# thinking of retiring to Corfu



## steveh69 (Jun 2, 2014)

we are thinking of retiring to Corfu, although perusing posts I have found most of questions answered but there are still a few if anyone could shed some light I would be most grateful.
I have established that we can find rented accommodation 3 bed villas for 500-600 euro per month and told that would be for newer build, can anyone confirm this and recommend a source for this
how much is average costs ie electricity/water/ satellite tv.
I would like to drive a van to corfu but am having little actual information other than you can drive to Italy then take a car ferry to Corfu town.
I have heard mention that it's best to get private medical insurance any ideas on monthly cost ?
and lastly ( I think). I am a musician and although not looking to continue professionally active would like to play, rock n blues.
Thanks
in advance
Steve


----------



## concertina (Oct 18, 2012)

*moving to corfu*



steveh69 said:


> we are thinking of retiring to Corfu, although perusing posts I have found most of questions answered but there are still a few if anyone could shed some light I would be most grateful.
> I have established that we can find rented accommodation 3 bed villas for 500-600 euro per month and told that would be for newer build, can anyone confirm this and recommend a source for this
> how much is average costs ie electricity/water/ satellite tv.
> I would like to drive a van to corfu but am having little actual information other than you can drive to Italy then take a car ferry to Corfu town.
> ...


I am in Athens but that price for a villa sounds about right,make sure you find with a solar hot water system it will save you lots of money.The water bills are not so expensive in greece-mainland,perhaps a bit more on Islands,if they dont get much rain they can sometimes have a shortage so good idea to use rain-buts in the winter.If you rent a newish house it will probably have a diesel heating system,people have gone off them because of the cost but by far they are the best,so lovely and warm in the house,like gorgeously warm.The price of wood now for burners is astronomic so one might as well go back to diesel. People often take the ferry from Brindisi in Italy into Corfu town I think,I did it many years back.
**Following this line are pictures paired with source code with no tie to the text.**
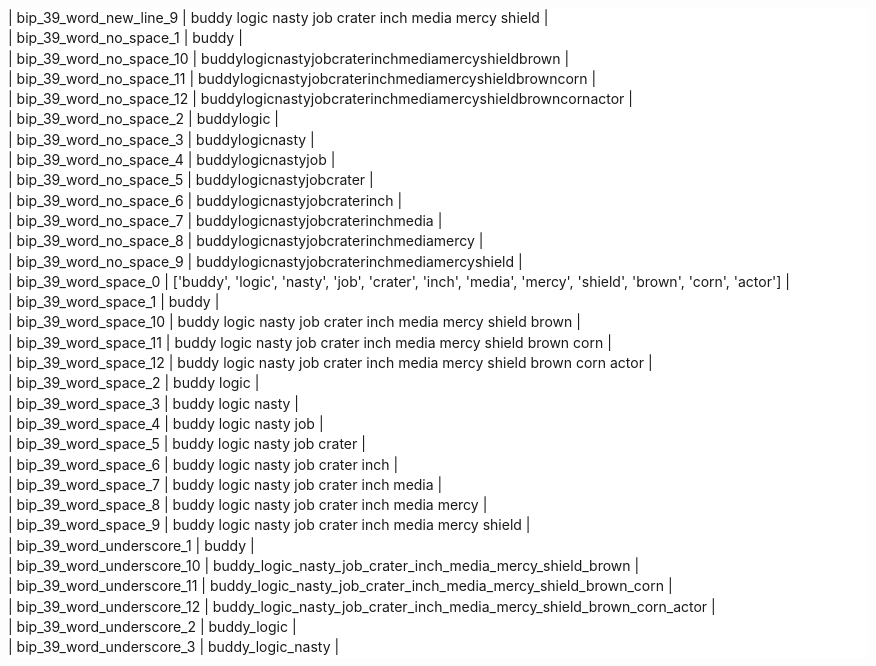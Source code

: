 | bip_39_word_new_line_9 | buddy
logic
nasty
job
crater
inch
media
mercy
shield |  
| bip_39_word_no_space_1 | buddy |  
| bip_39_word_no_space_10 | buddylogicnastyjobcraterinchmediamercyshieldbrown |  
| bip_39_word_no_space_11 | buddylogicnastyjobcraterinchmediamercyshieldbrowncorn |  
| bip_39_word_no_space_12 | buddylogicnastyjobcraterinchmediamercyshieldbrowncornactor |  
| bip_39_word_no_space_2 | buddylogic |  
| bip_39_word_no_space_3 | buddylogicnasty |  
| bip_39_word_no_space_4 | buddylogicnastyjob |  
| bip_39_word_no_space_5 | buddylogicnastyjobcrater |  
| bip_39_word_no_space_6 | buddylogicnastyjobcraterinch |  
| bip_39_word_no_space_7 | buddylogicnastyjobcraterinchmedia |  
| bip_39_word_no_space_8 | buddylogicnastyjobcraterinchmediamercy |  
| bip_39_word_no_space_9 | buddylogicnastyjobcraterinchmediamercyshield |  
| bip_39_word_space_0 | ['buddy', 'logic', 'nasty', 'job', 'crater', 'inch', 'media', 'mercy', 'shield', 'brown', 'corn', 'actor'] |  
| bip_39_word_space_1 | buddy |  
| bip_39_word_space_10 | buddy logic nasty job crater inch media mercy shield brown |  
| bip_39_word_space_11 | buddy logic nasty job crater inch media mercy shield brown corn |  
| bip_39_word_space_12 | buddy logic nasty job crater inch media mercy shield brown corn actor |  
| bip_39_word_space_2 | buddy logic |  
| bip_39_word_space_3 | buddy logic nasty |  
| bip_39_word_space_4 | buddy logic nasty job |  
| bip_39_word_space_5 | buddy logic nasty job crater |  
| bip_39_word_space_6 | buddy logic nasty job crater inch |  
| bip_39_word_space_7 | buddy logic nasty job crater inch media |  
| bip_39_word_space_8 | buddy logic nasty job crater inch media mercy |  
| bip_39_word_space_9 | buddy logic nasty job crater inch media mercy shield |  
| bip_39_word_underscore_1 | buddy |  
| bip_39_word_underscore_10 | buddy_logic_nasty_job_crater_inch_media_mercy_shield_brown |  
| bip_39_word_underscore_11 | buddy_logic_nasty_job_crater_inch_media_mercy_shield_brown_corn |  
| bip_39_word_underscore_12 | buddy_logic_nasty_job_crater_inch_media_mercy_shield_brown_corn_actor |  
| bip_39_word_underscore_2 | buddy_logic |  
| bip_39_word_underscore_3 | buddy_logic_nasty |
Your medical care will have to be private,I saw that the British government have changed the rules for UK pension holders with regard to health care available to them from the UK,it basically says ...it aint going to be available...so private it is.There are several large companies,General,Allianz,my husband has both through his job at Athens airport,they do some good deals offering cover when you are outside of Greece visiting etc..But I expect you know that Greece is full of medical centers where you can have tests,scans etc done at very reasonable prices and I believe they have some of the best doctors. I did read an article from the Guardian that Poland is now offering top-notch health facilities,they have some of the best equipment in the world and doctors,they want to make it the medical resort of the planet,you get pick up even from the airport,they are building the hospitals in such a way as to be less bacteria prone,health- care companies are starting to use them from America,and guess what...fantastic prices,dental care as well.I have a phone deal with Wind for 29 per month-internet,national and international,you can phone home all day.Pity you are not near us,my husband is a rock and blues man-guitarist.


----------



## steveh69 (Jun 2, 2014)

*thanks*

Thanks that's a load of great info and all positive, looks like all our boxes are being ticked so far, thanks you


----------